● What is required
In the listing below, the lines starting with the line with "non-heuristic search planning" and going on through the line with "to evaluate your" are to be reproduced exactly, and only those.

[Information supplied — start]

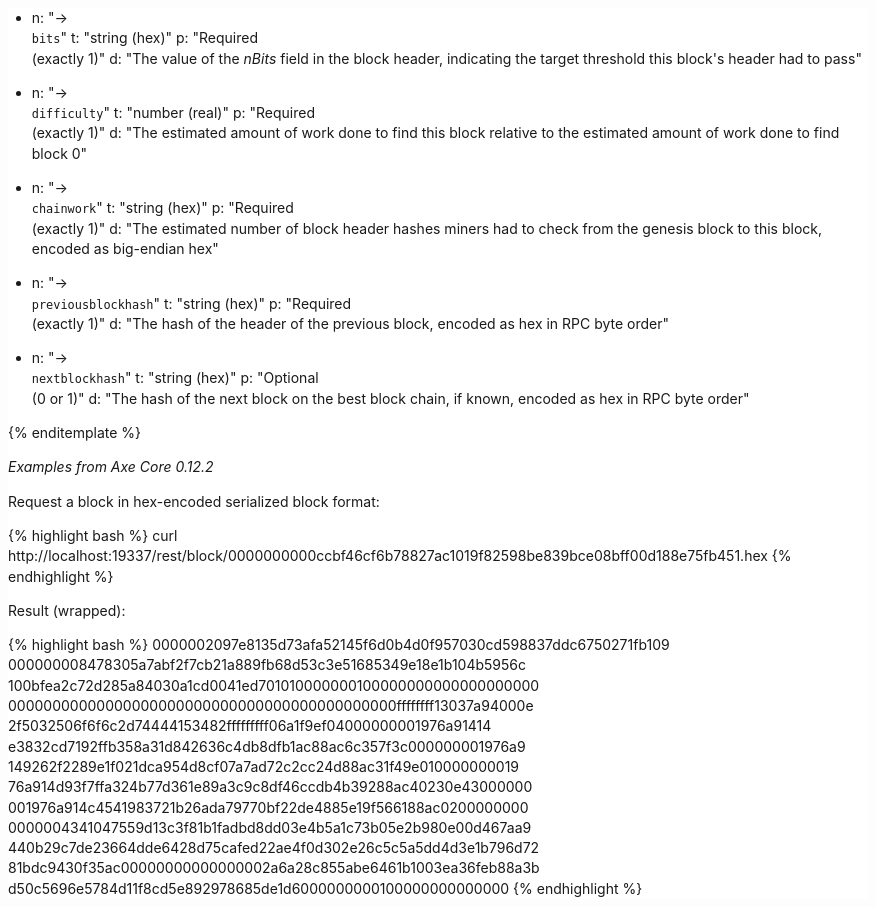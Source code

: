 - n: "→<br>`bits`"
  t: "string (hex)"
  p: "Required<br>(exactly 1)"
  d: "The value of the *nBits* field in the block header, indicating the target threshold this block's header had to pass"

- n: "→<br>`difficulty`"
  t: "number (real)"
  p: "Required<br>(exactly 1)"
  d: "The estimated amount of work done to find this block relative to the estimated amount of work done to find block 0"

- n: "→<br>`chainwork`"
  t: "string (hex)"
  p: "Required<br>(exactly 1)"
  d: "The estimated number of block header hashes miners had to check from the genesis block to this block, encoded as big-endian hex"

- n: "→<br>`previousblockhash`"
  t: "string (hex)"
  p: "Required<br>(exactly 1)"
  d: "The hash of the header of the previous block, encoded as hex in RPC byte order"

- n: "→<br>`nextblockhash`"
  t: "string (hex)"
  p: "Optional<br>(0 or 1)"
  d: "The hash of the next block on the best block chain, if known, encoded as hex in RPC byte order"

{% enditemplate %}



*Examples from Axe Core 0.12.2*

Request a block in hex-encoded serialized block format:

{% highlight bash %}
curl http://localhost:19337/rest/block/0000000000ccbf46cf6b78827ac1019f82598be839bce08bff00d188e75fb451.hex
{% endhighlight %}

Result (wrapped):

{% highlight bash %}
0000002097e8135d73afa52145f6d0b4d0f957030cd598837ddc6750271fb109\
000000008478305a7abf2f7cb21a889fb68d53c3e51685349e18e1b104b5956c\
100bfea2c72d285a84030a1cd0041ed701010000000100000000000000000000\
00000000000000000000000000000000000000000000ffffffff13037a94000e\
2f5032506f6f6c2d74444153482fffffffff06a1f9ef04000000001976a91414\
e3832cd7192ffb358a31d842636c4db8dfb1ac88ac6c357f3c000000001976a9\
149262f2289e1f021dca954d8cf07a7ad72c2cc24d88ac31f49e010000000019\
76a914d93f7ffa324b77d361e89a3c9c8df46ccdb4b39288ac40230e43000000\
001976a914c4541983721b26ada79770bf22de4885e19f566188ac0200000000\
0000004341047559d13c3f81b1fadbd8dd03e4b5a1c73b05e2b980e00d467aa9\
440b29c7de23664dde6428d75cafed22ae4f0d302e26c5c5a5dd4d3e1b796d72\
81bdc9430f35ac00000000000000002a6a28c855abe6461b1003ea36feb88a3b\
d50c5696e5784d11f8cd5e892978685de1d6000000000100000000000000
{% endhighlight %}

[Information supplied — finish]
[Information supplied — start]

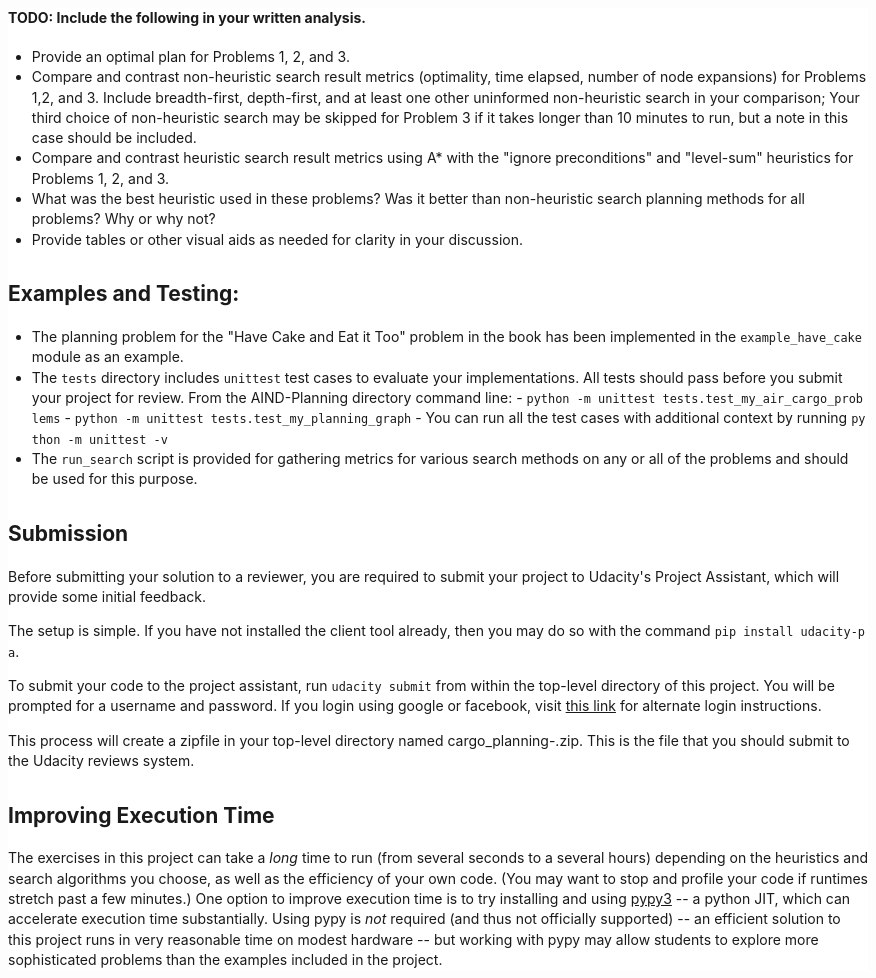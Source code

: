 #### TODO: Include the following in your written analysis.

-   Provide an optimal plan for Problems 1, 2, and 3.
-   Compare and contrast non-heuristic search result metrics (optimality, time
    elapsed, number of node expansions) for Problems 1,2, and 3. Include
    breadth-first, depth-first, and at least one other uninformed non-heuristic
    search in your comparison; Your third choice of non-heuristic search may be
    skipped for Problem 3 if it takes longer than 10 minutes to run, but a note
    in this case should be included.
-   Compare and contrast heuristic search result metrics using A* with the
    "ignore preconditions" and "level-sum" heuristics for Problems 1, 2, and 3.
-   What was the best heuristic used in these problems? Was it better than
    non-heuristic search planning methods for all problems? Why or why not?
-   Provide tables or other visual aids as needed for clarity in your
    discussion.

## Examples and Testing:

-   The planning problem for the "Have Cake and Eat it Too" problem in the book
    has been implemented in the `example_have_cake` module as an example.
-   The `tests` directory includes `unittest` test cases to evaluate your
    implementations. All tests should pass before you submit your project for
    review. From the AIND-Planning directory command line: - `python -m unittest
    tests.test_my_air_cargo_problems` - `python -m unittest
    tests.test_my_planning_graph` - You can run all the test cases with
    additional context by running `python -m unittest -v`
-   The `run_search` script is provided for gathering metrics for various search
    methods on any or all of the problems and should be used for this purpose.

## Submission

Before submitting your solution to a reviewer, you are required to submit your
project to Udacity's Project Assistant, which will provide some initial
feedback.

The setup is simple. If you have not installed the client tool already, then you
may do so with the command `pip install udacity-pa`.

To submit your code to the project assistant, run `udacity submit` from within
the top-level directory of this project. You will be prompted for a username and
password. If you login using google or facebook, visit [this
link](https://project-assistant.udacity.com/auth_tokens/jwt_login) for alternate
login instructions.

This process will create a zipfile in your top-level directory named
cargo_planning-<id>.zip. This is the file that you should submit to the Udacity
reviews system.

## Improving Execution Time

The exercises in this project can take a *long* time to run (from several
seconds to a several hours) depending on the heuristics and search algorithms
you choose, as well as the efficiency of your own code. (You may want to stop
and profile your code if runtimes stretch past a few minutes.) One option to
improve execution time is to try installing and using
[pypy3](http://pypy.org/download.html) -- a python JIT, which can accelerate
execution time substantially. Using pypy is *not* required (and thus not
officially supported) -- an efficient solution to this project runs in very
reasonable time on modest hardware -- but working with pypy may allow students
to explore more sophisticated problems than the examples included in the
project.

[Information supplied — finish]

● Exercise result
    non-heuristic search planning methods for all problems? Why or why not?
-   Provide tables or other visual aids as needed for clarity in your
    discussion.

## Examples and Testing:

-   The planning problem for the "Have Cake and Eat it Too" problem in the book
    has been implemented in the `example_have_cake` module as an example.
-   The `tests` directory includes `unittest` test cases to evaluate your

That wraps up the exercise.